Problem description:
Your answer is one number: the count of lines below that hold the word "between".

Data for processing:
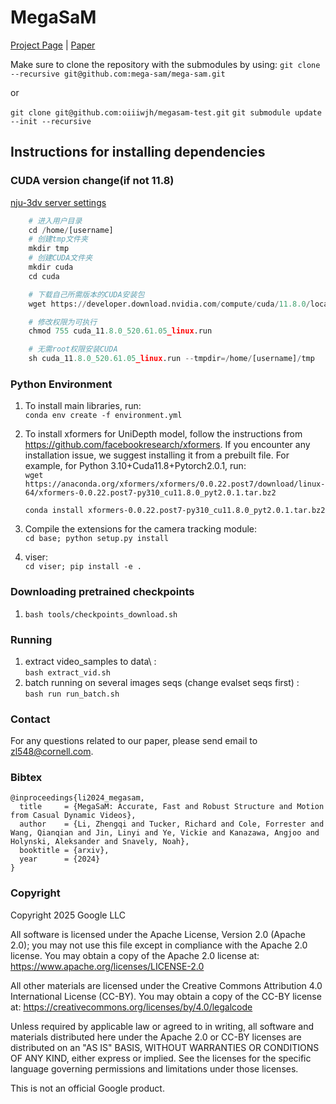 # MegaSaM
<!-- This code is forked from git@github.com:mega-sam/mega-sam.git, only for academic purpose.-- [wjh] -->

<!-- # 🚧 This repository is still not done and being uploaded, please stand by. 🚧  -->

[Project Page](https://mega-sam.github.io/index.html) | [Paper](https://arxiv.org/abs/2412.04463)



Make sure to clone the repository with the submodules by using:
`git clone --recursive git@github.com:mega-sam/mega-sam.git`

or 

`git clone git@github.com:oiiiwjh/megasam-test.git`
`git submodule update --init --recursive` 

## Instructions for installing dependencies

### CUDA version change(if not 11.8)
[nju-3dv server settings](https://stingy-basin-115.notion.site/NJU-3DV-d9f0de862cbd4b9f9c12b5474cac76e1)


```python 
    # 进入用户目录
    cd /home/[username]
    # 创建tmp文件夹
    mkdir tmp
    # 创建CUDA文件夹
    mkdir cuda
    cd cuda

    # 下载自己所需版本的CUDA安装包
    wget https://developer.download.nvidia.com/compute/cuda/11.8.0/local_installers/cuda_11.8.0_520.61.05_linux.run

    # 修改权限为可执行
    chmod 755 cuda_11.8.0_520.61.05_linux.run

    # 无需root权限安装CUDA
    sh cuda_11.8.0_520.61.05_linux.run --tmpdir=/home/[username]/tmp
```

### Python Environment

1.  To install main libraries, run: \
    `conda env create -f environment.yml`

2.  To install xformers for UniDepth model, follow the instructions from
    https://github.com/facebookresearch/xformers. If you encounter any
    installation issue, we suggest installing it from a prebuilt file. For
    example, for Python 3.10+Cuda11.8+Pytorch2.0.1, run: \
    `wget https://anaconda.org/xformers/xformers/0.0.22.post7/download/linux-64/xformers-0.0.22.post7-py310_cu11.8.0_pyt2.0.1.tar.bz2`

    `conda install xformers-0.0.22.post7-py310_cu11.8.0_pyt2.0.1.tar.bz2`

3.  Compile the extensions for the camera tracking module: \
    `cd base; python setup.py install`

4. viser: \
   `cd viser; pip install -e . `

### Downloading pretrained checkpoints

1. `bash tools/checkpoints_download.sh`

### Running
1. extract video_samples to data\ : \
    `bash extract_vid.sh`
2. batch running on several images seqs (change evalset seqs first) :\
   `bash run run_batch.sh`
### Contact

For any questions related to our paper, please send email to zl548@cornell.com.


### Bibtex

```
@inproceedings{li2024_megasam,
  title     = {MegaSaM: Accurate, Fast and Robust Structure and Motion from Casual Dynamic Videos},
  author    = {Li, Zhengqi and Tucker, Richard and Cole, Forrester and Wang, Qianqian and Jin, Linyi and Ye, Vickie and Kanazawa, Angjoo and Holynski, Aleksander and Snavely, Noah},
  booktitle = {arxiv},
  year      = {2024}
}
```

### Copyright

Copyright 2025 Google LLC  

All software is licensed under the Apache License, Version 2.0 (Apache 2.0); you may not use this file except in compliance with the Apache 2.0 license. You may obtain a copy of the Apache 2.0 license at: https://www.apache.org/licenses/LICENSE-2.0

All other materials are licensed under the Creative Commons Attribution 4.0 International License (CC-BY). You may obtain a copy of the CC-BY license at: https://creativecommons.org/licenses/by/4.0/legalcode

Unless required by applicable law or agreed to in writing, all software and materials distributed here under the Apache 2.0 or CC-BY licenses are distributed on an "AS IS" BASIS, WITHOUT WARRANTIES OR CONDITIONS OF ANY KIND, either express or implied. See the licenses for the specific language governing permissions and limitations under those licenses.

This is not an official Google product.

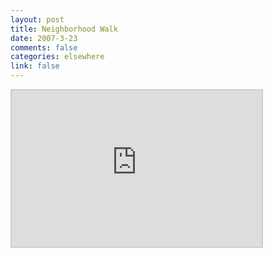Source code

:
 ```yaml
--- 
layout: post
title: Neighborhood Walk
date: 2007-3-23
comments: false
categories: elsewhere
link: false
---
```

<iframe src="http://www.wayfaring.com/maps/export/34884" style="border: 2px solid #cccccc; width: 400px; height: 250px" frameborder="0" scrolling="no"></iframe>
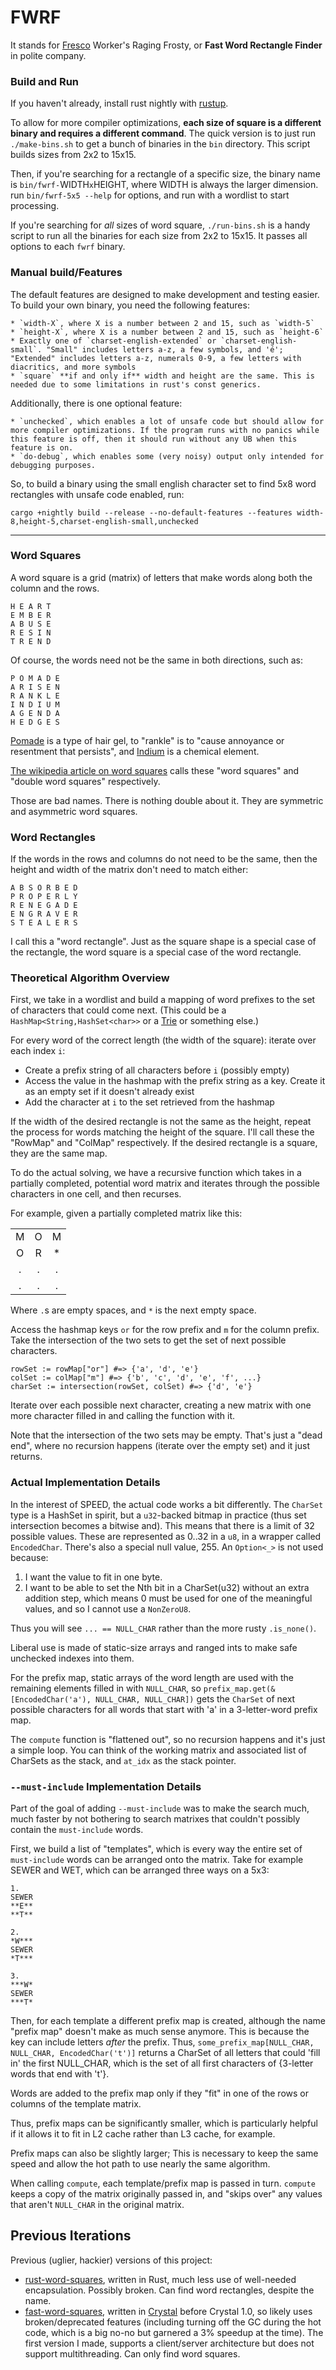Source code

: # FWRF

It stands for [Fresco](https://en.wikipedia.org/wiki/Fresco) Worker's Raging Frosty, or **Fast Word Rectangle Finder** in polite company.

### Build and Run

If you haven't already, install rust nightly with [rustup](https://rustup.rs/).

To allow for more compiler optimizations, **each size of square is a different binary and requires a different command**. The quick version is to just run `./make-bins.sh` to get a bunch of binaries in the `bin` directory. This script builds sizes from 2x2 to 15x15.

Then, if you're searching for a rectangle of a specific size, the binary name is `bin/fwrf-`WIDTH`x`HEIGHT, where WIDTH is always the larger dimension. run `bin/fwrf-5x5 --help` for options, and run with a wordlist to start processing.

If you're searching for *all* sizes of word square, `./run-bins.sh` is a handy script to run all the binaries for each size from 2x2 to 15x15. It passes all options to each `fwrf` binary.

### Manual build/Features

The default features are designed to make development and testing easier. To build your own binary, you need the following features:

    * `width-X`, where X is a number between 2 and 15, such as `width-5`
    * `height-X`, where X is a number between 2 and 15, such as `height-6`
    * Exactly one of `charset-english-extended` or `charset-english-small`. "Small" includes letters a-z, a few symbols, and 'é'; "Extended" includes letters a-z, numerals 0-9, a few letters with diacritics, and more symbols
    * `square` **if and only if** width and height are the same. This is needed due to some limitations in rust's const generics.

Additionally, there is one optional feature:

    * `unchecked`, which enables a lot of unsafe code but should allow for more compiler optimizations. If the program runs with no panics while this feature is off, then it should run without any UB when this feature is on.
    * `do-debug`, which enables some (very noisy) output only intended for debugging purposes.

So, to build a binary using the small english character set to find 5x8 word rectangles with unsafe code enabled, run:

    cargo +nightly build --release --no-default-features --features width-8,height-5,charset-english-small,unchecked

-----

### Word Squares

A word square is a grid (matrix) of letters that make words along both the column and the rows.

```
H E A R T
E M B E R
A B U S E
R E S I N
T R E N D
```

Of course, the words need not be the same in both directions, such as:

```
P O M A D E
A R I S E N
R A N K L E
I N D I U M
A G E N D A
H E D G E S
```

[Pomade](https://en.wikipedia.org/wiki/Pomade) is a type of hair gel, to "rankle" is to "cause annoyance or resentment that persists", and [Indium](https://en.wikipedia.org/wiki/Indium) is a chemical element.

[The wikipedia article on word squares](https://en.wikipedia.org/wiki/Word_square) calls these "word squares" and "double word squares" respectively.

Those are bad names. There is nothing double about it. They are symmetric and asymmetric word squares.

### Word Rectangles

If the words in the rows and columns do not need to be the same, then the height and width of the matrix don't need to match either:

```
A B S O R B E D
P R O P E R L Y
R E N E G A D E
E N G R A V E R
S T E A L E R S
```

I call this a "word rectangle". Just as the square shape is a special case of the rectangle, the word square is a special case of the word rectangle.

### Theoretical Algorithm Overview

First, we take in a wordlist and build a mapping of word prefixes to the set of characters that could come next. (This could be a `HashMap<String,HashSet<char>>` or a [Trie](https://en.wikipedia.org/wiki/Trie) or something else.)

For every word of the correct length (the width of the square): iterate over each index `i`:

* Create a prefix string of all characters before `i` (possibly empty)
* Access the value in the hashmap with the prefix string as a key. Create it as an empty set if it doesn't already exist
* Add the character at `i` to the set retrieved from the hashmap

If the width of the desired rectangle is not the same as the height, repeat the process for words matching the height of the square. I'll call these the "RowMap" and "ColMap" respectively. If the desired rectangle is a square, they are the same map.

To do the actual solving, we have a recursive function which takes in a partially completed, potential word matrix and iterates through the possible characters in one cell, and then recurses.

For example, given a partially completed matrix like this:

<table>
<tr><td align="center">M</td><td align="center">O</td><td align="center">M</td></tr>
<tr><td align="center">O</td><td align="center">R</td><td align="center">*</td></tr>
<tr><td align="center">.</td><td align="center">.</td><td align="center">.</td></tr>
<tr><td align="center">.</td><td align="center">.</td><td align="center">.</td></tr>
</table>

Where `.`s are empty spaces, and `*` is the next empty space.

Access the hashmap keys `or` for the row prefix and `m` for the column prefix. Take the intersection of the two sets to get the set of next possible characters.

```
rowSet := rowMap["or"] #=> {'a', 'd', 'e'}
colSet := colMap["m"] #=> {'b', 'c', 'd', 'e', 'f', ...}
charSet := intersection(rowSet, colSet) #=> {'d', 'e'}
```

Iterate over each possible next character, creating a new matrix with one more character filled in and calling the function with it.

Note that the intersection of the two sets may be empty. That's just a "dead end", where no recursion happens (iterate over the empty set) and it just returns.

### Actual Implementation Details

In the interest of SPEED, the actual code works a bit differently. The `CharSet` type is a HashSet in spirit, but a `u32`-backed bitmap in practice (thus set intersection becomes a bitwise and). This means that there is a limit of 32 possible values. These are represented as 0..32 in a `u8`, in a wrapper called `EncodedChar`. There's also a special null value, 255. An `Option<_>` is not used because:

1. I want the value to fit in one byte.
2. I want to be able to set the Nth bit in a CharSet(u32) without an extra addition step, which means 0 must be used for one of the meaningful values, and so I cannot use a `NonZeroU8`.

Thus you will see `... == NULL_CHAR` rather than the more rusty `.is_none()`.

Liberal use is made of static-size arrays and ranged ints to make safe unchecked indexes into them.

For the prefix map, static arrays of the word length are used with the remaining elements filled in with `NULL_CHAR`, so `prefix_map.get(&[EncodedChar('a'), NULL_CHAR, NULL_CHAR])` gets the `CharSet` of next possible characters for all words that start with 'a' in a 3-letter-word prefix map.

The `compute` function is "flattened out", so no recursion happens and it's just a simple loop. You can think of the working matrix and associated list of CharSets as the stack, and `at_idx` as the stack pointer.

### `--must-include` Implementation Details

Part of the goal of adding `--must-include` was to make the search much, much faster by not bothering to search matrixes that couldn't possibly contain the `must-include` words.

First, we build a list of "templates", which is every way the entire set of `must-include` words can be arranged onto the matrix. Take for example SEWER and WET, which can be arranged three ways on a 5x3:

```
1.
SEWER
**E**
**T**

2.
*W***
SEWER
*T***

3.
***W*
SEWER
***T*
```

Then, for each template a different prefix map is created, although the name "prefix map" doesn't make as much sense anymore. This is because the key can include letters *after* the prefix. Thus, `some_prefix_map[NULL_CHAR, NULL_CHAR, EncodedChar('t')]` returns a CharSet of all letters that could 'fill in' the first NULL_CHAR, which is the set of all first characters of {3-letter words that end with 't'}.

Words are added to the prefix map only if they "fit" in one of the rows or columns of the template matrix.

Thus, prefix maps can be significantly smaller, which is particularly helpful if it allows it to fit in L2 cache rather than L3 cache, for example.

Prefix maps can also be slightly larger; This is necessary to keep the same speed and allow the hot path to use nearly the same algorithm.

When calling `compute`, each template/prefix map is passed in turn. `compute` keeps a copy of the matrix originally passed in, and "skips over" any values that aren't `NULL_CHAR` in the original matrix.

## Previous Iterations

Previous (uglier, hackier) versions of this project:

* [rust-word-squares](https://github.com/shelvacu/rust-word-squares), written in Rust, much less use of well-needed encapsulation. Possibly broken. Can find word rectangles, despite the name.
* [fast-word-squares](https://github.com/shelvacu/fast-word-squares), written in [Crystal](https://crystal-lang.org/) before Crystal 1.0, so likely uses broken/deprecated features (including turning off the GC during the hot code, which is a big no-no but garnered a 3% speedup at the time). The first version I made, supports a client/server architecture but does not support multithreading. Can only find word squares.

Output for this task:
2